パトカーから降りて来た、高速エリア署の藤村が言った。そして、伝子に敬礼した。

白バイから降りて来た、早乙女巡査部長も伝子に敬礼した。

高遠は、後を任せて、発進した。

「ロープウェイは、今度ね。」「怖いだけだろ、学。」「怖いです。色んな意味で。」

翌日。午前10時。EITOベースゼロ。会議室。

「無事で良かったよ、大文字君。」「理事官。私の自動車、大改造したんですか?」と、伝子は言った。

「不服かね?君を守る為には全力を尽くすさ。草薙、説明してやれ。」

「昨日、体験された通り、フロント、サイド、リア。全ての窓は防弾ガラスです。ワイパーの洗浄液は、敵の攻撃用にも使えます。角度変えるだけですけどね。昨日はシューターだけ発射しましたが、こしょう弾も発射出来ます。あのタブレットは、センサーで攻撃を分析し、対処するAIが組み込まれています。ドライブレコーダーの映像を同時録画して、指定場所に送信します。指定場所は警視庁です。」と、草薙は説明した。

「補足しますと、警視庁から暗号メールの形でEITOに転送されます。」と河野事務官が言った。

「アンバサダー。先日の襲撃に鑑みて、あの自動車は空も飛べます・・・と言いたいところですが、短い時間ですが中に浮きます。それと、先日のように、何者かが自動車の下に細工する為に潜り込むと、センサーが働き、シャッターが降り、文字通り車内に閉じ込められます。」と、草薙は自慢げに話した。

「それで時間がかかったのか。まるでボンドカーじゃないですか。」と伝子が言うと、「EITOのジェームズボンドだね、ボンドガールではなく。」と理事官は笑った。

「あの、二人組だが、妙なことを言ってね。『女王様を殺し損なった』と。警部。女王様について話してくれ。」

理事官に指名されて、結城警部は立って説明した。「先日、不覚にも私は誘拐されました。どうもマフィア組織のことは知らなく、我々のこともあまり知らないようなので、『女王様に傅く宗教団体』に所属しているのだ、と説明したのです。女王様とは、アンバサダーのことです。」と結城は説明した。

「つまり、寺のどこかに盗聴器があって、『死の商人』が聞いていた?それをあの二人に教えた、と。何故?あの二人は確かに拳銃を所持していたけれど・・・。」と伝子は考え込んだ。

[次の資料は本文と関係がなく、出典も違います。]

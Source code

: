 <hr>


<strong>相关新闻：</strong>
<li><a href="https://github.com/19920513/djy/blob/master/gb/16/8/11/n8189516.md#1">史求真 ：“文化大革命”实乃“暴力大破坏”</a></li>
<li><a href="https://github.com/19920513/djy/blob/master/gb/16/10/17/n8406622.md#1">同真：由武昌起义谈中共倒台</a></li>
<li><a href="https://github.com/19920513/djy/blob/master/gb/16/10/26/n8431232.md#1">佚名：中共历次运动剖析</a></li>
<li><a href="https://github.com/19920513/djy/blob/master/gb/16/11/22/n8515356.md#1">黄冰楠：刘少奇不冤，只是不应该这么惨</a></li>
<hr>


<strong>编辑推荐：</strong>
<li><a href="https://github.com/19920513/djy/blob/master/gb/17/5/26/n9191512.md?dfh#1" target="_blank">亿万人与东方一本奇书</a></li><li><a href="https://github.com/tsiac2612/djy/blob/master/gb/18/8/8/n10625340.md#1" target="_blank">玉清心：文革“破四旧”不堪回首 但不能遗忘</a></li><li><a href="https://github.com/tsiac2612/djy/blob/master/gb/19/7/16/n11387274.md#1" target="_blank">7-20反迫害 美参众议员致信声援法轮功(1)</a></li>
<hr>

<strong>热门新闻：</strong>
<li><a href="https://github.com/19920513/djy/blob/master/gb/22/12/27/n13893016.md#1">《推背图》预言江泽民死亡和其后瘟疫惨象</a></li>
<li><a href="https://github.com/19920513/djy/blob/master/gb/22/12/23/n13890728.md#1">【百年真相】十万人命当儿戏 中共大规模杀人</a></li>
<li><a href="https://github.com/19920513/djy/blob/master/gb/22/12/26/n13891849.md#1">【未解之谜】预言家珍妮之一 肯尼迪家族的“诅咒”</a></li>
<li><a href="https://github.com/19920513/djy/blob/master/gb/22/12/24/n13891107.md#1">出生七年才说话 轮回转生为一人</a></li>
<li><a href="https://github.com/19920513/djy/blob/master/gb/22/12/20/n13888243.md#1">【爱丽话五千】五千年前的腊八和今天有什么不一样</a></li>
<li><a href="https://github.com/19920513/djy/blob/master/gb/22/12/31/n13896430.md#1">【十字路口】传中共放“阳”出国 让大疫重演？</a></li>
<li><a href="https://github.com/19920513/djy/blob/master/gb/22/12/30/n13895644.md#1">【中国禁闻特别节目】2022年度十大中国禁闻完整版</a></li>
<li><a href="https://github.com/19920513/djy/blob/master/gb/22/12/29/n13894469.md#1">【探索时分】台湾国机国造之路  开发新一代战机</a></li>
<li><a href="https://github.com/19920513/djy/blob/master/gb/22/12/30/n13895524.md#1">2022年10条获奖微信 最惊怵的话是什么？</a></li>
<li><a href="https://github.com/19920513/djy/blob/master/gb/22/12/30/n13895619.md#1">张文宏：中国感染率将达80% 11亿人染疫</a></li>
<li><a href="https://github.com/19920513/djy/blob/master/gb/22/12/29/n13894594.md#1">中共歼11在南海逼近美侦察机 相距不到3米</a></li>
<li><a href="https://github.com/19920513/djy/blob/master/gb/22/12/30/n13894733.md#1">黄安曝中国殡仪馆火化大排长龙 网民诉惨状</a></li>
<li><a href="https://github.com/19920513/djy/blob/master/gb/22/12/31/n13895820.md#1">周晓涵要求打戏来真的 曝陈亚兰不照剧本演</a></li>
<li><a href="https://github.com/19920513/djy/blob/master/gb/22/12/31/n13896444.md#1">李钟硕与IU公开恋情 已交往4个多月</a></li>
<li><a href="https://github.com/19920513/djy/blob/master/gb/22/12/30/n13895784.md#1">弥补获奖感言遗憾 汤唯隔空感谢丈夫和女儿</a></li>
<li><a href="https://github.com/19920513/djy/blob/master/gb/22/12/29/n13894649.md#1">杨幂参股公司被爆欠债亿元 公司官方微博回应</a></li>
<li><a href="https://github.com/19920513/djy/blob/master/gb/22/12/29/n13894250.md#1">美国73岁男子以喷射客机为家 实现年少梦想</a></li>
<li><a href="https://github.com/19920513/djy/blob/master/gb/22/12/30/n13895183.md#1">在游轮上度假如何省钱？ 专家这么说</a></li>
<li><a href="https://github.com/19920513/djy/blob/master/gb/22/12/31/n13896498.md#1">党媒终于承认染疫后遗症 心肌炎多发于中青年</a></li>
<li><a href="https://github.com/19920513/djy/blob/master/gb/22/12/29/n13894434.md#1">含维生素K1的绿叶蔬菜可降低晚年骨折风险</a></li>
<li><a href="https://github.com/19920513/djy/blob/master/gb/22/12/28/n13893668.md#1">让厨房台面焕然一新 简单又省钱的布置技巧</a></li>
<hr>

「大文字君。もう一つ謎がある。あの二人は元ヤクザの組員だったんだが、今は用心棒的に一時的にヤクザの組織に請われると参加しているそうだ。まあ、派遣社員だな。ある日『死の商人』がやって来て、成功報酬は、この3倍だと100万円をポンと置いて行った。あおり運転の争いを装って狙撃なんて楽勝だと思って、実行してみたら、想定外の展開だった、と。そして、ヒントになる『キーワード』を言った。足を洗ういいチャンスだから、と、何か知らないかという問いに対する答を言った。キーワードは『橋』だ。どんな橋かは分からない、と言った。」

「理事官。罠ではないでしょうか?」と、理事官の説明後、なぎさが言った。

「恋愛ボケしていないようだな、一佐。」「そ、それは・・・。」となぎさは顔が真っ赤になった。皆、呆然とした。それほど、考えにくい性格だからだ。

「罠、ってどういうことだ、なぎさ。」「あ。はい。おねえさま。この頃の動きを見ていると、ターゲットの優先順位を変えたんだと思います。日本壊滅の為の一番の障害になっているのは、大文字伝子。それなら、罠を張って、何とか先に大文字伝子を亡き者にしようと。各作戦は、言わば、その為の餌。囮。」

「一佐の言う通りだ。大文字伝子はキーワードがあると、それを解いて、先回りをする。ならば、そのキーワードをくれてやるのが、早手回しだ。そう考えたとしてもおかしくはない。」と筒井が入って来て言った。

「今まで、奴らは皆作戦を失敗してきた。何故だ?大文字が想定外の動きをするからだ。虚産主義者は、考え方が偏っている。それが最大のウィークポイントと分かっていても、変更出来ない。だからこそ、大文字の『無手勝流』が勝つ。罠に乗っても、勝てばいい。今は、取り敢えず、キーワードを解くのが先決だ。理事官。EITOの使命は、テロリストの思いのままにさせない、ことじゃなかったんですか?」

筒井の言葉に、「私もそう思います。まずはキーワードかと。多分、その『橋』は水管橋ではないと思います。」と、あつこは言った。

「水管橋の事件は、ぼやかしてはいても、何かあって、見学会が遅れたみたいな報道はしていたから、彼らの連絡の行き違いで、水管橋事件を知らない、ということは考えにくいと思います。」発言したのは、増田だった。日頃目立たないから目立った。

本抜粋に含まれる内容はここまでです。